Two Of The Big Three Food Chains Have Just Announced Layoffs Almost Simultaneously

It is certainly no coincidence that less than three months before Ontario’s minimum wage skyrockets from $11.60 to $14 (a 21% increase), two of Canada’s big three food chains have recently announced major plans to restructure operations, invest in productivity and reduce staff. As for the third player, the same type of announcement was made earlier in the year.

It all started with Sobey’s, arguably the worst of the three. The share price of Empire Company, its parent company, has stayed flat for the past five years. According to the Globe & Mail, “based on its net profit margin of 0.67%, Empire Company Ltd is less effective than other companies in its industry at turning revenues into bottom line profit.”  Many analysts pinpoint their 2013 Safeway acquisition as the root cause of most of their current financial issues (re: How Sobeys screwed up Safeway in a messy takeover that left empty shelves, massive losses, and drove customers away).

On May 4, 2017, Sobey’s announced a major all Canada restructuring program that will include Quebec operations and staff (source: TVA). The new chief executive officer is launching a three-year, $500-million cost-cutting initiative to revive the troubled grocer, although the extent of the significant job cuts will not be finalized until the end of the calendar year. Michael Medline said the company is launching “Project Sunrise” to simplify the business and generate $500-million in annual savings by 2020, allowing it to reinvest in its business to improve its sales and the bottom line (source: Globe & Mail).

“We have an aggressive goal to transform our organization, better serve our customers, empower our employees and assuredly move from defence to offence in the market,” Mr.
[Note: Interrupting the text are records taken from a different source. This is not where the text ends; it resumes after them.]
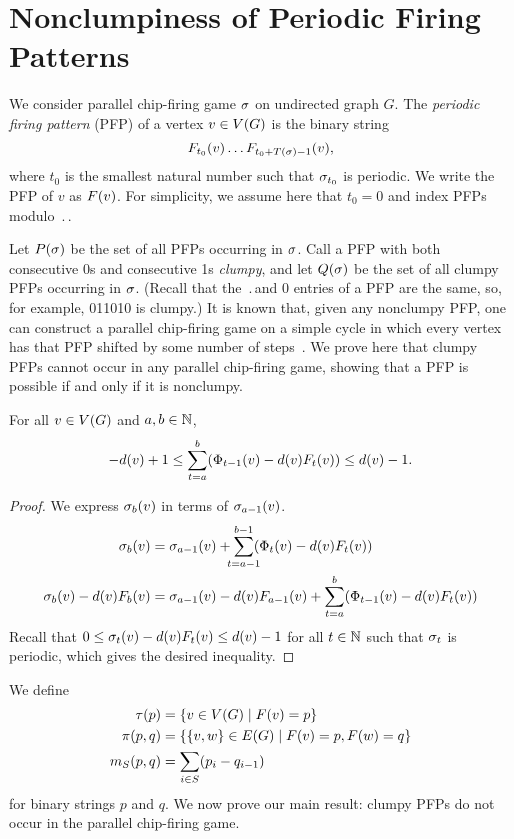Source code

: \section{Nonclumpiness of Periodic Firing Patterns}\label{nonclumpiness}
We consider parallel chip-firing game $\s$ on undirected graph $G$. The
\emph{periodic firing pattern} (PFP) of a vertex $v \in \V$ is the binary
string
\[
  \firing{v}{t_0}\dots\firing{v}{t_0 + \period - 1},
\]
where $t_0$ is the smallest natural number such that $\pos{t_0}$ is
periodic. We write the PFP of $v$ as $\pfp{v}$. For simplicity, we assume here
that $t_0 = 0$ and index PFPs modulo $\period$.

Let $\pfps$ be the set of all PFPs occurring in $\s$. Call a PFP with both
consecutive 0s and consecutive 1s \emph{clumpy}, and let $\cpfps$ be the set of
all clumpy PFPs occurring in $\s$. (Recall that the $\period$\xth and 0\xth
entries of a PFP are the same, so, for example, 011010 is clumpy.) It is known
that, given any nonclumpy PFP, one can construct a parallel chip-firing game on
a simple cycle in which every vertex has that PFP shifted by some number of
steps~\cite{cycle}. We prove here that clumpy PFPs cannot occur in any parallel
chip-firing game, showing that a PFP is possible if and only if it is
nonclumpy.

\begin{lem}\label{strongbg}
For all $v \in \V$ and $a, b \in \nats$,
\begin{equation}\label{local}
  -\deg{v} + 1 \leq \sum_{t=a}^{b}(\receiving{v}{t-1} - \deg{v}\firing{v}{t})
  \leq \deg{v}-1.
\end{equation}
\end{lem}

\begin{proof}
We express $\chips{v}{b}$ in terms of $\chips{v}{a-1}$.
\begin{align*}
  \chips{v}{b} &= \chips{v}{a-1} +
  \smashoperator{\sum_{t=a-1}}^{b-1}(\receiving{v}{t} - \deg{v}\firing{v}{t})
  \\
  \chips{v}{b} - \deg{v}\firing{v}{b} &= \chips{v}{a-1} -
  \deg{v}\firing{v}{a-1} + \sum_{t=a}^{b}(\receiving{v}{t-1} -
  \deg{v}\firing{v}{t})
\end{align*}
Recall that $0 \leq \chips{v}{t} - \deg{v}\firing{v}{t} \leq \deg{v} - 1$ for
all $t \in \nats$ such that $\pos{t}$ is periodic, which gives the desired
inequality.
\end{proof}

We define
\begin{align*}
\pfpverts{p} &= {\set{v \in \V}{\pfp{v}=p}} \\
\pfpedges{p}{q} &= {\set{\{v,w\} \in \E}{\pfp{v}=p, \pfp{w} = q}} \\
\misb{S}{p}{q} &= \sum_{i \in S}(p_{i} - q_{i-1})
\end{align*}
for binary strings $p$ and $q$. We now prove our main result: clumpy PFPs do
not occur in the parallel chip-firing game.

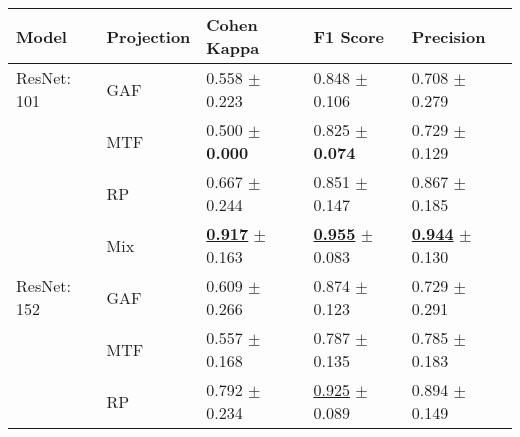 
\begin{tabular}{lllll}
\toprule
Model & Projection & Cohen Kappa & F1 Score & Precision \\
\midrule
ResNet: 101 & GAF & \textcolor[rgb]{0.8016949153,0.1983050847,0}{0.558} $\pm$ \textcolor[rgb]{0.8390827308,0.1609172692,0}{0.223} & \textcolor[rgb]{0.5824436536,0.4175563464,0}{0.848} $\pm$ \textcolor[rgb]{0.3085501457,0.5000000000,0}{0.106} & \textcolor[rgb]{0.8947368421,0.1052631579,0}{0.708} $\pm$ \textcolor[rgb]{0.9153570597,0.0846429403,0}{0.279} \\
 & MTF & \textcolor[rgb]{0.9322033898,0.0677966102,0}{0.500} $\pm$ \textbf{\textcolor[rgb]{0.0000000000,0.5000000000,0}{0.000}} & \textcolor[rgb]{0.7089758798,0.2910241202,0}{0.825} $\pm$ \textbf{\textcolor[rgb]{0.0000000000,0.5000000000,0}{0.074}} & \textcolor[rgb]{0.8157894737,0.1842105263,0}{0.729} $\pm$ \textcolor[rgb]{0.0086983842,0.5000000000,0}{0.129} \\
 & RP & \textcolor[rgb]{0.5593220339,0.4406779661,0}{0.667} $\pm$ \textcolor[rgb]{0.9177344209,0.0822655791,0}{0.244} & \textcolor[rgb]{0.5663107948,0.4336892052,0}{0.851} $\pm$ \textcolor[rgb]{0.6997338079,0.3002661921,0}{0.147} & \textcolor[rgb]{0.2947368421,0.5000000000,0}{0.867} $\pm$ \textcolor[rgb]{0.3495262089,0.5000000000,0}{0.185} \\
 & Mix & \underline{\textbf{\textcolor[rgb]{0.0000000000,0.5000000000,0}{0.917}}} $\pm$ \textcolor[rgb]{0.6114994881,0.3885005119,0}{0.163} & \underline{\textbf{\textcolor[rgb]{0.0000000000,0.5000000000,0}{0.955}}} $\pm$ \textcolor[rgb]{0.0859174230,0.5000000000,0}{0.083} & \underline{\textbf{\textcolor[rgb]{0.0000000000,0.5000000000,0}{0.944}}} $\pm$ \textcolor[rgb]{0.0148524795,0.5000000000,0}{0.130} \\
ResNet: 152 & GAF & \textcolor[rgb]{0.6881355932,0.3118644068,0}{0.609} $\pm$ \textcolor[rgb]{1.0000000000,0.0000000000,0}{0.266} & \textcolor[rgb]{0.4400948992,0.5000000000,0}{0.874} $\pm$ \textcolor[rgb]{0.4703014094,0.5000000000,0}{0.123} & \textcolor[rgb]{0.8157894737,0.1842105263,0}{0.729} $\pm$ \textcolor[rgb]{0.9907354857,0.0092645143,0}{0.291} \\
 & MTF & \textcolor[rgb]{0.8048022599,0.1951977401,0}{0.557} $\pm$ \textcolor[rgb]{0.6318123512,0.3681876488,0}{0.168} & \textcolor[rgb]{0.9199288256,0.0800711744,0}{0.787} $\pm$ \textcolor[rgb]{0.5890134114,0.4109865886,0}{0.135} & \textcolor[rgb]{0.6052631579,0.3947368421,0}{0.785} $\pm$ \textcolor[rgb]{0.3355159200,0.5000000000,0}{0.183} \\
 & RP & \textcolor[rgb]{0.2796610169,0.5000000000,0}{0.792} $\pm$ \textcolor[rgb]{0.8800980909,0.1199019091,0}{0.234} & \underline{\textcolor[rgb]{0.1648873072,0.5000000000,0}{0.925}} $\pm$ \textcolor[rgb]{0.1413273456,0.5000000000,0}{0.089} & \textcolor[rgb]{0.1913875598,0.5000000000,0}{0.894} $\pm$ \textcolor[rgb]{0.1342518553,0.5000000000,0}{0.149} \\

\end{tabular}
Medline said.

A former Canadian Tire CEO who began in the top job at Sobeys and its parent, Empire Co. Ltd., in January, Mr. Medline, said the grocer will move to restructure the organization by eliminating “cumbersome regional duplication and complexity in decision making and operations.”

A few months later, on October 11, Metro announced that it would eliminate 280 jobs starting in 2021 as part of a $ 400 million investment program aimed at boosting the productivity of its distribution centers in Ontario (source : Huffington Post).

Modernizing and automating its network is expected to help eliminate 180 full-time and 100 part-time jobs. The announcement followed comments by the company that it would consider further automation of its operations to offset the $ 15 minimum wage increase in Ontario effective January 1, 2019 but then, Metro said this particular decision is unrelated to its efforts to offset added costs from Ontario’s rising minimum wage.

“This investment will enable Metro to continue its growth and expansion in the Ontario market,” Metro chief executive Éric La Flèche said in a statement. “With a new and modernized supply chain infrastructure, we will be even more responsive to the needs of our customers.”

Then, only five days later, it was Loblaw Companies’ turn to announce the layoff of 500 office workers, but said they still expected to create more jobs this year (source: Globe & Mail).

Some of the affected employees were informed almost at the same time as the public and many of the affected positions were eliminated immediately. The 500 jobs eliminated are at all levels of store support and include various management positions.

“Our business is at an inflection point, with growing pressures — from new costs and new competition — and with many opportunities to grow and evolve,” CEO Sarah Davis said, adding the company remains committed to reducing costs and running efficiently.

Loblaw also suggested previously it would be forced to reduce costs following the Ontario minimum wage increase (see here).

Upon hearing these CEOs, one would believe that business has never been that good and promising since they started cutting jobs. That’s to wonder why they hired staff to begin with!

Joking aside, the synchronicity of these announcements, especially the last two, in less than a week, is striking. It is certainly sending a strong message to the Ontario government which always rejected criticism that its excessive minimum wage increase could kill jobs.

While Sobey’s has ambitious plans to cut costs through a major restructuring of its management and decision-making process, Metro is sticking to greater automation for the time being. As for Loblaws, its layoffs announcement is certainly the most aggressive and the one that denotes the greatest sense of urgency. Is their situation that bad?

Of course, minimum wage aside, we all know that the traditional supermarket business model is under pressure and that demand is stagnant, even slightly weakening, and above all facing increased competition (Costco, Walmart, but also everywhere where ready-to-eat is now sold, in c-stores, for example). They have no choice but to look for growth internally, by providing the same level of products and services to customers but at a lower cost.

Now, all these announcements were made in a not-so-bad economy. What would it be should we experience an (overdue?) economic recession? Certainly quite ugly, for sure.